Le Fab Lab, fabrique à questions juridiques compliquées

Dans un Fab Lab, on se heurte à toutes les questions juridiques liées à la fabrication numérique : copie de fichiers soumis au droit d’auteur, contrefaçon… Qui plus est, la charte est assez floue sur le sujet.

Le droit, ça me passait complètement au-dessus de la tête, lance Matthieu, médiateur au Carrefour Numérique². C’était avant la formation de l’équipe au métier de fab manager, qui a rappelé que cette question se pose bien souvent dans un Fab Lab. Elle est d’autant plus complexe dans un tel lieu que les objets créés englobent des domaines très variés, et concerne aussi bien le matériel que le logiciel, et donc des régimes juridiques différents.

Une demi journée de la formation a été consacrée à cet aspect, en commençant par analyser la charte du MIT que les Fab Labs doivent respecter. Elle est assez ambiguë, ménageant la chèvre du partage et le chou du business. L’ouverture est une des valeurs-piliers de ces lieux :

Mission : les Fab Labs sont un réseau mondial de laboratoires locaux, qui rendent possible l’invention en ouvrant aux individus l’accès à des outils de fabrication numérique.

Éducation : la formation dans le Fab Lab s’appuie sur des projets et l’apprentissage par les pairs ; vous devez prendre part à la capitalisation des connaissances à et à l’instruction des autres utilisateurs.

Pour autant, le partage n’est pas assuré à 100% :

Secret : les concepts et les processus développés dans les Fab Labs doivent demeurer utilisables à titre individuel. En revanche, vous pouvez les protéger de la manière qui vous choisirez.

Business : des activités commerciales peuvent être incubées dans les Fab Labs, mais elles ne doivent pas faire obstacle à l’accès ouvert. Elles doivent se développer au-delà du lab plutôt qu’en son sein et de bénéficier à leur tour aux inventeurs, aux labs et aux réseaux qui ont contribué à leur succès.
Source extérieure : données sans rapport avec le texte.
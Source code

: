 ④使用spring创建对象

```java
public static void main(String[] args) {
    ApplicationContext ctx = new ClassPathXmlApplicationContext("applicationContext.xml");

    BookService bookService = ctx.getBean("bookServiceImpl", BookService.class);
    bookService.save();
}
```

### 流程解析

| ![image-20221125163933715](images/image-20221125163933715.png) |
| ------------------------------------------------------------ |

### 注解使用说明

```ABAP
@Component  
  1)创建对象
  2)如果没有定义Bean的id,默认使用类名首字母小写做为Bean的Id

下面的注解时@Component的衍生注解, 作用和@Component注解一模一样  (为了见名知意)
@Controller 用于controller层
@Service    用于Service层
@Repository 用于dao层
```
Cette charte ressemble à une sorte de clause non commerciale, explique Lionel Maurel, aka Calimaq, juriste et blogueur, mais en plus restrictif encore (usage individuel) et elle permet la réappropriation exclusive. C’est un peu comme si l’Open Source se limitait à la possibilité d’accéder et d’étudier le code, mais à rien d’autre. Cela me semble assez fermé quand même et un peu en retrait par rapport à l’idée que l’on peut se faire d’un Fab Lab. Bien entendu, ce cadre général n’empêche pas les utilisateur·trice·s de choisir des licences beaucoup plus permissives.

Dans la pratique, les Fab Labs restent très flous. L’équipe l’a constaté en cherchant sur les sites de plusieurs dizaines de Fab Labs le choix des licences de documentation : elles ne sont pas précisées dans la majeure partie des cas, c’est donc par défaut la bonne vieille propriété intellectuelle qui s’applique. Car les textes scientifiques ou utilitaires sont protégeables, contrairement aux recettes de cuisine par exemple.
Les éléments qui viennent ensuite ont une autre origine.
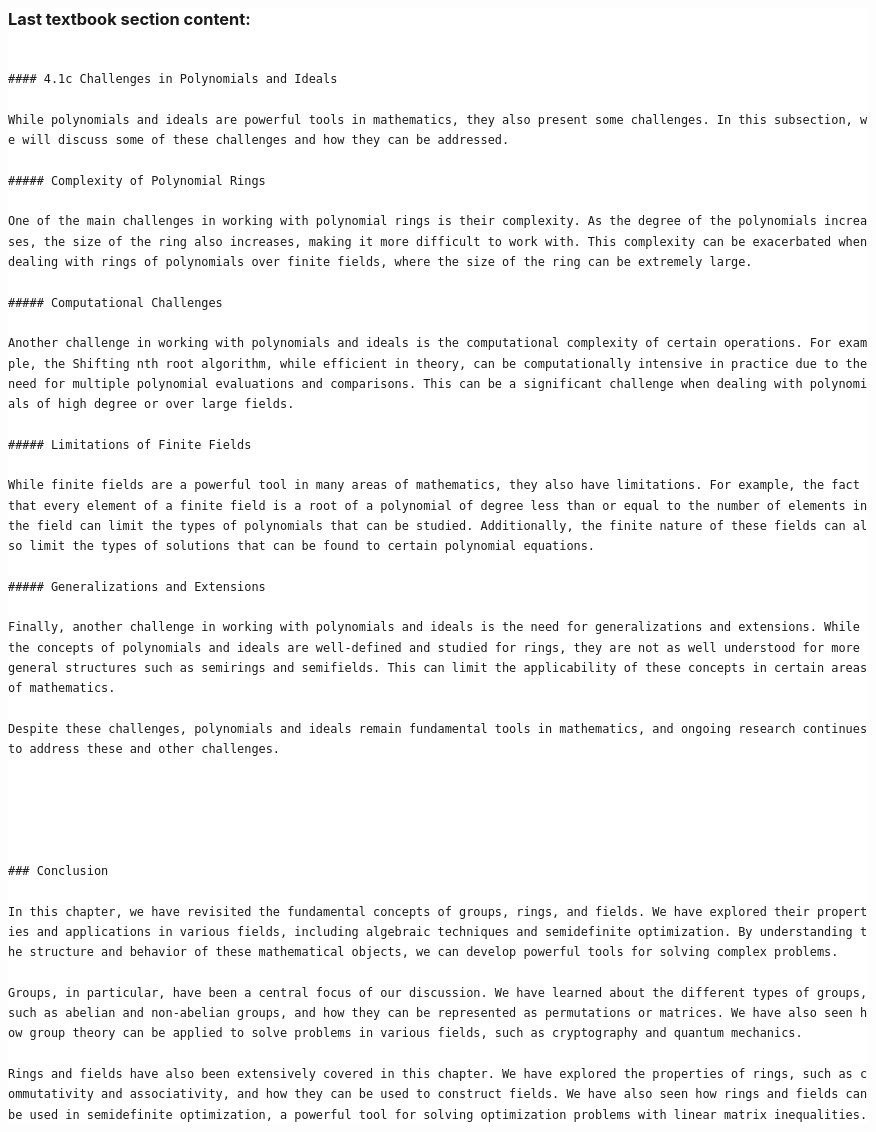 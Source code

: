 ### Last textbook section content:
```

#### 4.1c Challenges in Polynomials and Ideals

While polynomials and ideals are powerful tools in mathematics, they also present some challenges. In this subsection, we will discuss some of these challenges and how they can be addressed.

##### Complexity of Polynomial Rings

One of the main challenges in working with polynomial rings is their complexity. As the degree of the polynomials increases, the size of the ring also increases, making it more difficult to work with. This complexity can be exacerbated when dealing with rings of polynomials over finite fields, where the size of the ring can be extremely large.

##### Computational Challenges

Another challenge in working with polynomials and ideals is the computational complexity of certain operations. For example, the Shifting nth root algorithm, while efficient in theory, can be computationally intensive in practice due to the need for multiple polynomial evaluations and comparisons. This can be a significant challenge when dealing with polynomials of high degree or over large fields.

##### Limitations of Finite Fields

While finite fields are a powerful tool in many areas of mathematics, they also have limitations. For example, the fact that every element of a finite field is a root of a polynomial of degree less than or equal to the number of elements in the field can limit the types of polynomials that can be studied. Additionally, the finite nature of these fields can also limit the types of solutions that can be found to certain polynomial equations.

##### Generalizations and Extensions

Finally, another challenge in working with polynomials and ideals is the need for generalizations and extensions. While the concepts of polynomials and ideals are well-defined and studied for rings, they are not as well understood for more general structures such as semirings and semifields. This can limit the applicability of these concepts in certain areas of mathematics.

Despite these challenges, polynomials and ideals remain fundamental tools in mathematics, and ongoing research continues to address these and other challenges.





### Conclusion

In this chapter, we have revisited the fundamental concepts of groups, rings, and fields. We have explored their properties and applications in various fields, including algebraic techniques and semidefinite optimization. By understanding the structure and behavior of these mathematical objects, we can develop powerful tools for solving complex problems.

Groups, in particular, have been a central focus of our discussion. We have learned about the different types of groups, such as abelian and non-abelian groups, and how they can be represented as permutations or matrices. We have also seen how group theory can be applied to solve problems in various fields, such as cryptography and quantum mechanics.

Rings and fields have also been extensively covered in this chapter. We have explored the properties of rings, such as commutativity and associativity, and how they can be used to construct fields. We have also seen how rings and fields can be used in semidefinite optimization, a powerful tool for solving optimization problems with linear matrix inequalities.

```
Respecter le cadre sans fliquer

Le fait que le lieu soit ouvert au public et organise régulièrement des événements impliquant de la création collaborative complexifie encore le problème. L’enjeu est de trouver un modus vivendi pour respecter le cadre légal sans « fliquer » chaque utilisateur·trice : il est difficilement envisageable de vérifier que chaque personne est bien autorisée à utiliser tel fichier avec l’imprimante 3D, un nœud juridique particulièrement inextricable. En effet, si un·e usager·e imprime par exemple une figurine sans avoir les droits, le Fab Lab peut être reconnu coupable de complicité de contrefaçon. La solution passera par des conditions d’utilisations précisant la charte à faire signer par celles et ceux qui utilisent des outils, et des règlements pour les participant·e·s aux événements.
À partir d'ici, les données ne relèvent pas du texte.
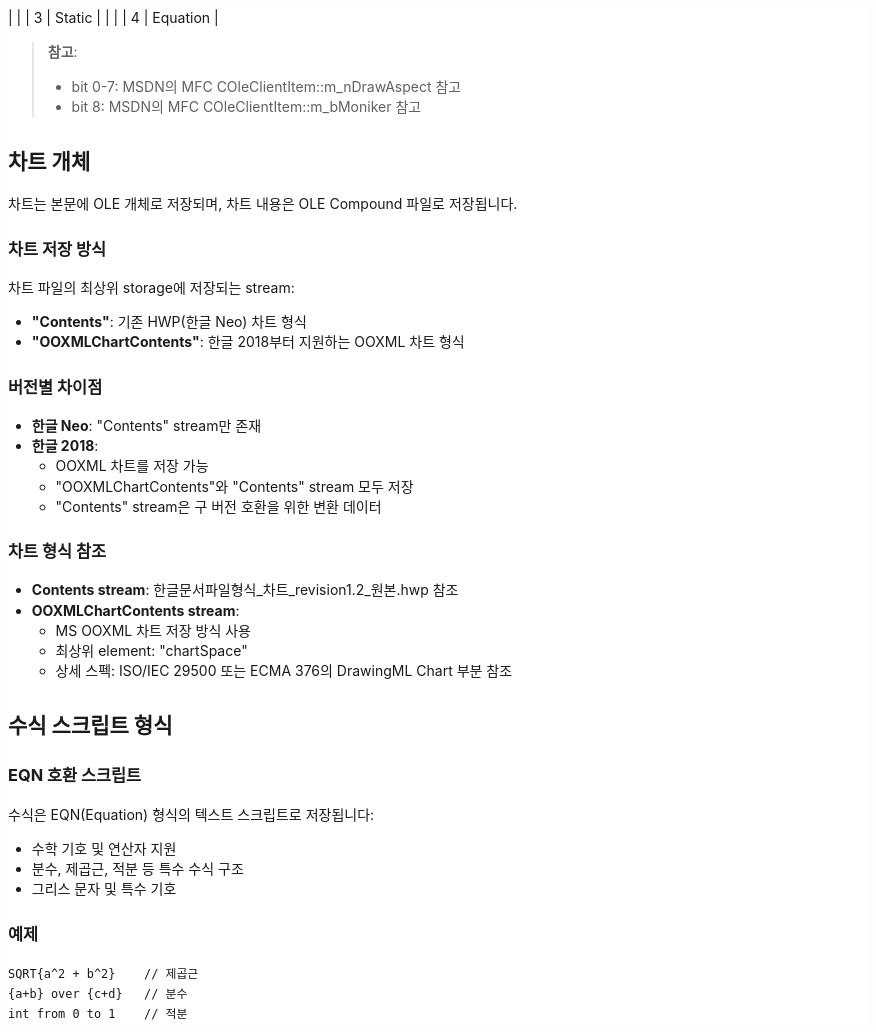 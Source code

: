 | | | 3 | Static |
| | | 4 | Equation |

> **참고**: 
> - bit 0-7: MSDN의 MFC COleClientItem::m_nDrawAspect 참고
> - bit 8: MSDN의 MFC COleClientItem::m_bMoniker 참고

## 차트 개체

차트는 본문에 OLE 개체로 저장되며, 차트 내용은 OLE Compound 파일로 저장됩니다.

### 차트 저장 방식
차트 파일의 최상위 storage에 저장되는 stream:
- **"Contents"**: 기존 HWP(한글 Neo) 차트 형식
- **"OOXMLChartContents"**: 한글 2018부터 지원하는 OOXML 차트 형식

### 버전별 차이점
- **한글 Neo**: "Contents" stream만 존재
- **한글 2018**: 
  - OOXML 차트를 저장 가능
  - "OOXMLChartContents"와 "Contents" stream 모두 저장
  - "Contents" stream은 구 버전 호환을 위한 변환 데이터

### 차트 형식 참조
- **Contents stream**: 한글문서파일형식_차트_revision1.2_원본.hwp 참조
- **OOXMLChartContents stream**: 
  - MS OOXML 차트 저장 방식 사용
  - 최상위 element: "chartSpace"
  - 상세 스펙: ISO/IEC 29500 또는 ECMA 376의 DrawingML Chart 부분 참조

## 수식 스크립트 형식

### EQN 호환 스크립트
수식은 EQN(Equation) 형식의 텍스트 스크립트로 저장됩니다:
- 수학 기호 및 연산자 지원
- 분수, 제곱근, 적분 등 특수 수식 구조
- 그리스 문자 및 특수 기호

### 예제
```
SQRT{a^2 + b^2}    // 제곱근
{a+b} over {c+d}   // 분수
int from 0 to 1    // 적분
```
La documentation sera placée sous licence libre. Si l’équipe a une sensibilité au libre, accueillant déjà des événements récurrents par exemple, elle ne peut pas prendre position auprès du public. En revanche, il est possible de poursuivre le travail de pédagogie. Elle pourra guider dans le choix des licences en renvoyant vers des outils comme Choose a licence par exemple, pour le logiciel. Les licences du matériel posent davantage problème car l’open hardware est une communauté encore en construction. Le terrain n’est pas donc pas aussi balisé même si on trouve déjà des articles sur le sujet, par exemple sur Kiss Kiss Bank Bank ou sur Rue89.

En ce mois de lancement du Fab Lab, l’équipe ne cauchemarde pas en se voyant envoyée en prison pour complicité de contrefaçon parce qu’un utilisateur a reproduit des figurines de Tintin : l’heure est déjà à l’accueil des premiers usagers sur inscription, ou en groupe, un petit flux facile à encadrer.